Atleast HD4870 is required and along with it you need a better PSU.

Even for 1909W, you need a mid range GPU to play latest games. I have 198WFP and HD2600XT and some latest games won't run with full eye candy on.


----------



## saqib_khan (Apr 10, 2009)

@Ricky
My problem is, I dont want to buy a high end graphic card to play games, and if I just use a normal graphic card then I would not be able to play games. I know that I can play HD movies & all, but what about games. For playing game at high resolution I need a high end graphic card,

@fallin_a   
U r correct, I too liked SE198WFP as it has good looks, but what can I do if they stop selling it. It has silver color in the front & looks awesome. Any other LCD u would recommend me?


----------



## desiibond (Apr 10, 2009)

fallin_a said:


> the dell model u mentioned is not of standard resolution and the monitor luks waste for me.
> 
> there was se198wfp model frm dell, which was gr8. they stopped it n now sellin this crap.
> 
> ...



what exactly do you mean by standard resolution???

FYI, 1909W is perfect replacement for 198WFP.

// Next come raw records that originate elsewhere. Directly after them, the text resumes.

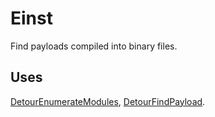 Einst
=====

Find payloads compiled into binary files.

Uses
----

[DetourEnumerateModules](DetourEnumerateModules.md),
[DetourFindPayload](DetourFindPayload.md).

stand has Tilt, Swivel, Height Adjustable, Pivot
usb hub
looks lot lot better than 198WFP.


----------



## amitash (Apr 10, 2009)

Yes you will require a high end GPU....The best i can see is the gtx260 core 216 for 12k from KMD...If you are not buying a new one, then u cant game, simple as that


----------



## desiibond (Apr 10, 2009)

^^WTH!!!

GTX260 core 16 for 12k. I just can't believe it. And what's KMD?


----------



## saqib_khan (Apr 10, 2009)

^^I think KMD is a name of a shop in Nehru place. 

@desibond
Technically , does it have good specs according to u? I m talking abt 1909W. Whats the difference between 198WFP & 1909W? I think i have to google now, but just want your opinion.
-----------------------------------------
Posted again:
-----------------------------------------
On Dell's site there r two 1909w, one is *Dell UltraSharp 1909W 19-inch Widescreen Flat Panel Monitor* and another one is *Dell E1909W 19" Widescreen Flat Panel Monitor*

So which were we talking abt here?


----------



## desiibond (Apr 10, 2009)

there is no difference at all in tech specs of these two.

1909WFP is 198wfp with black bezel, usb hub, height adjustable stand.

198WFP:

1000:1 contrast ratio
16:10 aspect ratio
1440x900 resolution
vga, dvi connectors
300 cd/m2 (typical) brightness
silver bezel

1909W:

1000:1 contrast ratio
16:10 aspect ratio
1440x900 resolution
vga, dvi connectors
300 cd/m2 (typical) brightness
-----------------------------------------
Posted again:
-----------------------------------------
there is no difference at all in tech specs of these two.

1909WFP is 198wfp with black bezel, usb hub, height adjustable stand.

198WFP:

1000:1 contrast ratio
16:10 aspect ratio
1440x900 resolution
vga, dvi connectors
300 cd/m2 (typical) brightness
silver bezel

1909W:

Ultrasharp model
1000:1 contrast ratio
16:10 aspect ratio
1440x900 resolution
vga, dvi connectors
300 cd/m2 (typical) brightness

If I have select between these two, I would select 1909W, thanks to USB+height adjustable stand and the new stand looks terrific!!

*accessories.us.dell.com/sna/products/Displays/productdetail.aspx?c=us&l=en&cs=19&sku=320-7540


----------



## comp@ddict (Apr 10, 2009)

> ^^I think KMD is a name of a shop in Nehru place.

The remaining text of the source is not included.